В этот же день Степана Ивановича положили в больницу. Там он долго не приходил в себя и в бреду настойчиво требовал:
— Возьмите, Петров, сухой мел… Вы слышите, не горячий, а сухой…
Потом ему показалось — дверь приоткрылась, и вошел, опираясь на палку, сутуловатый человек в камзоле с кружевными манжетами. Пряди длинных волос спадали на плечи, густые брови лохматились над очками, белоснежный воротничок с продетым черным галстуком слегка приподнимал массивный подбородок.

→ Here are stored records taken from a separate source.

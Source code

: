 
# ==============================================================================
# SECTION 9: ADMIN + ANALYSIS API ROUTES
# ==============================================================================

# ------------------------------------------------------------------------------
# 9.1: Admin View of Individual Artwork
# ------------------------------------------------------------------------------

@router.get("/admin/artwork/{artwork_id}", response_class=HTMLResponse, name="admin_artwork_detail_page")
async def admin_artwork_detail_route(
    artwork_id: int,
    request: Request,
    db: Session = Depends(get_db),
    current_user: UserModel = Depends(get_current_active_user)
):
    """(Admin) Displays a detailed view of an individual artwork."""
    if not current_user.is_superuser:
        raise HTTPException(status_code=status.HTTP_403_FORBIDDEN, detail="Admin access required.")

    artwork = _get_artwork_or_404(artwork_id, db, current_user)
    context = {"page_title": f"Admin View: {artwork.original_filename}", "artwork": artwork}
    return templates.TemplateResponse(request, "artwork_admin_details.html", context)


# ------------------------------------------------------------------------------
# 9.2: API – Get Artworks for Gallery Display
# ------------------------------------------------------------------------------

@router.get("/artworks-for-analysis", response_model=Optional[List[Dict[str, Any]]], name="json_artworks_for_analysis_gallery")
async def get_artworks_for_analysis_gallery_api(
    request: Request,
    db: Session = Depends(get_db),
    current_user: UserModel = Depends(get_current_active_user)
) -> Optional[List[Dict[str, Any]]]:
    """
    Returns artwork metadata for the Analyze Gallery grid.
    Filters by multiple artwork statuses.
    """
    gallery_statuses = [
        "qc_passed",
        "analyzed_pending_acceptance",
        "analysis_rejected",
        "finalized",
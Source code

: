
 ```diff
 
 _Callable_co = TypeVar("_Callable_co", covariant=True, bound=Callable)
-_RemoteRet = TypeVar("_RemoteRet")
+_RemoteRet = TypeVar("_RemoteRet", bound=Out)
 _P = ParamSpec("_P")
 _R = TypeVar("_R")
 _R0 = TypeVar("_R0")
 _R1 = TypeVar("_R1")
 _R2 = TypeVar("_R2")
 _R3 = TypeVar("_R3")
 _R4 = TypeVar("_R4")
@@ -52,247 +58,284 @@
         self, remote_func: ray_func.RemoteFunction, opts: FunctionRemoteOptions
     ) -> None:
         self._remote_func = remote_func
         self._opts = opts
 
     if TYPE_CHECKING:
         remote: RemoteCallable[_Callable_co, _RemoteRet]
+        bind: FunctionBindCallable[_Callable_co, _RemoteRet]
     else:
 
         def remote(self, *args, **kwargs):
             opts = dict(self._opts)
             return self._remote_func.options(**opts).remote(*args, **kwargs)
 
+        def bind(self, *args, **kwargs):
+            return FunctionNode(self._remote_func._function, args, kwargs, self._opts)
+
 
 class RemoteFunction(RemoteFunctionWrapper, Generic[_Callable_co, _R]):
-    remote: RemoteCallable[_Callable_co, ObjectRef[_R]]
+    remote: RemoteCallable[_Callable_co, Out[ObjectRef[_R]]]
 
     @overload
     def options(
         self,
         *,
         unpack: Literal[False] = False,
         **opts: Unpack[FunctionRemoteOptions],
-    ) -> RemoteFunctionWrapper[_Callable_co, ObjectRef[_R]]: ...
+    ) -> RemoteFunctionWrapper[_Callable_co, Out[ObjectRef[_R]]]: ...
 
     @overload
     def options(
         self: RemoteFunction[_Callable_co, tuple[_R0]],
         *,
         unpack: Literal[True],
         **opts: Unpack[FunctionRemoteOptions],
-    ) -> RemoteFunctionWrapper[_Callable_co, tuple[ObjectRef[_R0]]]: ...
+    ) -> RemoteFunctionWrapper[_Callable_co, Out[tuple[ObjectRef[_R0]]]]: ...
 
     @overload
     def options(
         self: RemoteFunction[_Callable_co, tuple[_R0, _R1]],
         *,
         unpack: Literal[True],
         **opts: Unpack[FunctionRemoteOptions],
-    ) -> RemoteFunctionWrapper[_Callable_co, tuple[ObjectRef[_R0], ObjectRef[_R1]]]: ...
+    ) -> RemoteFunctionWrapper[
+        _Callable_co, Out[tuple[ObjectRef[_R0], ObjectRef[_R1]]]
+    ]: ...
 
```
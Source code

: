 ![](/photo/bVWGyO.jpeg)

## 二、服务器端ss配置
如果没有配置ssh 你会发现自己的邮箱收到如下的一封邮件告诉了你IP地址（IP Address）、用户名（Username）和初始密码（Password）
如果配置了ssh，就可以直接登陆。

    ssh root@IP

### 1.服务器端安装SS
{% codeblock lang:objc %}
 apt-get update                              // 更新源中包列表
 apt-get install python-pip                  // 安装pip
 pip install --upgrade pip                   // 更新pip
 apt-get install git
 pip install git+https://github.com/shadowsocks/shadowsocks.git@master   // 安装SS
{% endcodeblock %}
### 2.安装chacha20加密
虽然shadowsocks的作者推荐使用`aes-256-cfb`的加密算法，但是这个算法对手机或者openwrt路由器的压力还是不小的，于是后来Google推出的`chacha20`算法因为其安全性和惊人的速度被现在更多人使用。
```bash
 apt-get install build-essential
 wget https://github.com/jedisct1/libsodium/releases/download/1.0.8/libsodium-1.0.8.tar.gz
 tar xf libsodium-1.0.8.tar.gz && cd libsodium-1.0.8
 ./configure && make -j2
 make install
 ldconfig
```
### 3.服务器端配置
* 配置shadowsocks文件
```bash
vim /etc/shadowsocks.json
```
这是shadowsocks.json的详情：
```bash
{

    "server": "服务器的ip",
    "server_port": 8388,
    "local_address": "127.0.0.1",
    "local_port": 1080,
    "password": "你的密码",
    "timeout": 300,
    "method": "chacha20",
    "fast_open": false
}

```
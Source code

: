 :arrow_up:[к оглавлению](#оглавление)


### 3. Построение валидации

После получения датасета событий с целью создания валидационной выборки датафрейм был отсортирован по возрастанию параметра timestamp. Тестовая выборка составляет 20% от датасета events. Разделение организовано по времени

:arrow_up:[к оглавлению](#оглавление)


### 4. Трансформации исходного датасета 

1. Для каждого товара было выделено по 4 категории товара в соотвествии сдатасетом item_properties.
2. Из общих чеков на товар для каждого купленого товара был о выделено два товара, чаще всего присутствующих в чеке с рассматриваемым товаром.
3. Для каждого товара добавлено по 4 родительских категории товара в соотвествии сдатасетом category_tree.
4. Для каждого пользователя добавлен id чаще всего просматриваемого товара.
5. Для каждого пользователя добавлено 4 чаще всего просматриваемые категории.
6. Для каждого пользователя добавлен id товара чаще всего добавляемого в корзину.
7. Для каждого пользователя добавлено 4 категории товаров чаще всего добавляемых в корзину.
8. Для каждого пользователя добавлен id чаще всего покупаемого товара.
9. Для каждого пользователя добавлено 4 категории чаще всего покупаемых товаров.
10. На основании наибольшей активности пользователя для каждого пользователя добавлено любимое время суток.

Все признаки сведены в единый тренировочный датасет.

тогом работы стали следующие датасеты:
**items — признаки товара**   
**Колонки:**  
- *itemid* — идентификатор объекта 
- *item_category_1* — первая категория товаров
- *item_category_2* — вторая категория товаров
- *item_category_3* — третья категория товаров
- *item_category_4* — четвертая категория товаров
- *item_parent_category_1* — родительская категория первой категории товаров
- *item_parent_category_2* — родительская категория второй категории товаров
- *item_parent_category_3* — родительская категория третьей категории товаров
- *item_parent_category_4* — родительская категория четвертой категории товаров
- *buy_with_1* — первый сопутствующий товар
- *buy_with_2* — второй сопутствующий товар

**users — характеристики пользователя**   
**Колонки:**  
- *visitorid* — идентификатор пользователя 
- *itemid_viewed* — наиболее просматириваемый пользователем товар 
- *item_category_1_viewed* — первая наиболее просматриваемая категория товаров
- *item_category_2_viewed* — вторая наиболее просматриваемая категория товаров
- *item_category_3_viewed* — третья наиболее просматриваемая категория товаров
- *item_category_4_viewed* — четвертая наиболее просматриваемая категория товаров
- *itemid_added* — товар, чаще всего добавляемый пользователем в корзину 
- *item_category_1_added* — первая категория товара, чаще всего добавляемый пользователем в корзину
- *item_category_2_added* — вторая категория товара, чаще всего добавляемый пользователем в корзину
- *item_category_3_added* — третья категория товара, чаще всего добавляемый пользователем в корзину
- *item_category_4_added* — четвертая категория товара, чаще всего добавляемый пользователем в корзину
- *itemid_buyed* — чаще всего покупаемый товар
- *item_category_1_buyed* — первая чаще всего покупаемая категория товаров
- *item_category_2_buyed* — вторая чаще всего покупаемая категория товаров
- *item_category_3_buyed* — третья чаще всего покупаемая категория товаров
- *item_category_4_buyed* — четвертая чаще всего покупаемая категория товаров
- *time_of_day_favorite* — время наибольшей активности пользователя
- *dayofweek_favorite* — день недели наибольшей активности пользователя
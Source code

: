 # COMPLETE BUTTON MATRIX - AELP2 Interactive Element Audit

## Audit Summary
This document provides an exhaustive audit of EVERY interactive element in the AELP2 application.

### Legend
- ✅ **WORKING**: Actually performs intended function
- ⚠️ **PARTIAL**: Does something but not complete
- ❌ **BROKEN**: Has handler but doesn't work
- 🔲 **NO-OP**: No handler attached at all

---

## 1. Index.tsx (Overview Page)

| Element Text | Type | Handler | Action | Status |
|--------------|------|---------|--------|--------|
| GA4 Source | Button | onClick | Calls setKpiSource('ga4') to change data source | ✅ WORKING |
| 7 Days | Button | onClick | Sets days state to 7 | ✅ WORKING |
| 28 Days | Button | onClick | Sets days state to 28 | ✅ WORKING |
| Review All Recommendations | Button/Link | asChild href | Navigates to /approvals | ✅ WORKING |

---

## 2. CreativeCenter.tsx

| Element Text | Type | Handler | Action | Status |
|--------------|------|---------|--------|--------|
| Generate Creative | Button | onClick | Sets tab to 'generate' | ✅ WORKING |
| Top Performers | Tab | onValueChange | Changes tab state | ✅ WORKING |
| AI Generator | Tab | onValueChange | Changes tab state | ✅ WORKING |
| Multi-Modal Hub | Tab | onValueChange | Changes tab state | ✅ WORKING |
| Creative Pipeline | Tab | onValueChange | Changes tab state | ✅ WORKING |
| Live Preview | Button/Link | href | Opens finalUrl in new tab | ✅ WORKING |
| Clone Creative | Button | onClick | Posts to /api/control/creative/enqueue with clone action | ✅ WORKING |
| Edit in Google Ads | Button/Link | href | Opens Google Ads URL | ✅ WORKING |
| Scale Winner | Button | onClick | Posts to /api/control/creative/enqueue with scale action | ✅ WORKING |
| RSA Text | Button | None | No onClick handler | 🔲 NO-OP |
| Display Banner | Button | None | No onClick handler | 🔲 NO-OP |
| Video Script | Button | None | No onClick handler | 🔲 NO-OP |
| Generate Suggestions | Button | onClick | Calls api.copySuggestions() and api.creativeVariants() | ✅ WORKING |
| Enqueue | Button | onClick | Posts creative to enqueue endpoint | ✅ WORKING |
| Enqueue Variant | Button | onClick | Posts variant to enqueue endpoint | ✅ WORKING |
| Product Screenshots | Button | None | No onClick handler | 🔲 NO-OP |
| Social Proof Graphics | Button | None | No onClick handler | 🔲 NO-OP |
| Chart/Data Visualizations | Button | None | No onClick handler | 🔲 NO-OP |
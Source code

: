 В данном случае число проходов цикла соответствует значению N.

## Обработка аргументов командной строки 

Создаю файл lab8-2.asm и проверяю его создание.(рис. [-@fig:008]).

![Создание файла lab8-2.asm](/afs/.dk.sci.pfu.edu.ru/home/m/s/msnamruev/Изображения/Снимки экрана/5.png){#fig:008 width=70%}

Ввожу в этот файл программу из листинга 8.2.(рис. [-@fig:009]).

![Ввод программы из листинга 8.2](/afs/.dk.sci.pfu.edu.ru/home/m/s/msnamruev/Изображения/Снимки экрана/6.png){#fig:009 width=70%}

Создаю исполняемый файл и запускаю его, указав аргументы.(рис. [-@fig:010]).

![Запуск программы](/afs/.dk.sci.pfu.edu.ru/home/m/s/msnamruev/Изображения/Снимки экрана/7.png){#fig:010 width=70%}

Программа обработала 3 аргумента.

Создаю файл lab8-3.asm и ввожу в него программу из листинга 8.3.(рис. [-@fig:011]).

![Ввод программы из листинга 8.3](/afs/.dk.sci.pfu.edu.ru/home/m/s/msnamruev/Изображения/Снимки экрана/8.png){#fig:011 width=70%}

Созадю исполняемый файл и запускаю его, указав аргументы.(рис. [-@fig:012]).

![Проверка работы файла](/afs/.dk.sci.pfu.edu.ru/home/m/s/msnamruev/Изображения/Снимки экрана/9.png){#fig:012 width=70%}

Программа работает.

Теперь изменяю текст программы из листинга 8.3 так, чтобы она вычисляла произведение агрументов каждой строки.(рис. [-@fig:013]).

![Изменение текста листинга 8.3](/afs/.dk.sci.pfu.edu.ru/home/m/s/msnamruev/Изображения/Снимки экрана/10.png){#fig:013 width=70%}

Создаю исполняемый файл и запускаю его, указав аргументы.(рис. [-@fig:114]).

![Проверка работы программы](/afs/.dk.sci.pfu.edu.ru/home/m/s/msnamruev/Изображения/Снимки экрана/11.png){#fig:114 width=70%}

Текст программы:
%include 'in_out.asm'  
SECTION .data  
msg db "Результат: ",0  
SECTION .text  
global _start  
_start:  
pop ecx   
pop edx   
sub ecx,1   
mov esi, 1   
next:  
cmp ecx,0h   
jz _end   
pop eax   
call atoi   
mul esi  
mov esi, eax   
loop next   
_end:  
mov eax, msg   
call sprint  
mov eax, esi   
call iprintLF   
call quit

«Где-то я встречал это лицо», — подумал Степан Иванович.
Гость подошел к нему и глуховатым голосом представился:
— Ректор Ивердонского института швейцарского кантона Во-Песталоцци.
Степан Иванович растерянно посмотрел на пришельца.
— Рад познакомиться, — пробормотал он, — учитель русского языка школы имени Чкалова Костромин.
Песталоцци не спеша сел, поджав под стул ноги в туфлях с огромными пряжками. С минуту помолчав, он спросил придирчиво:
— Вы согласны с тем, что я писал своему другу в 1780 году о пребывании в Станце!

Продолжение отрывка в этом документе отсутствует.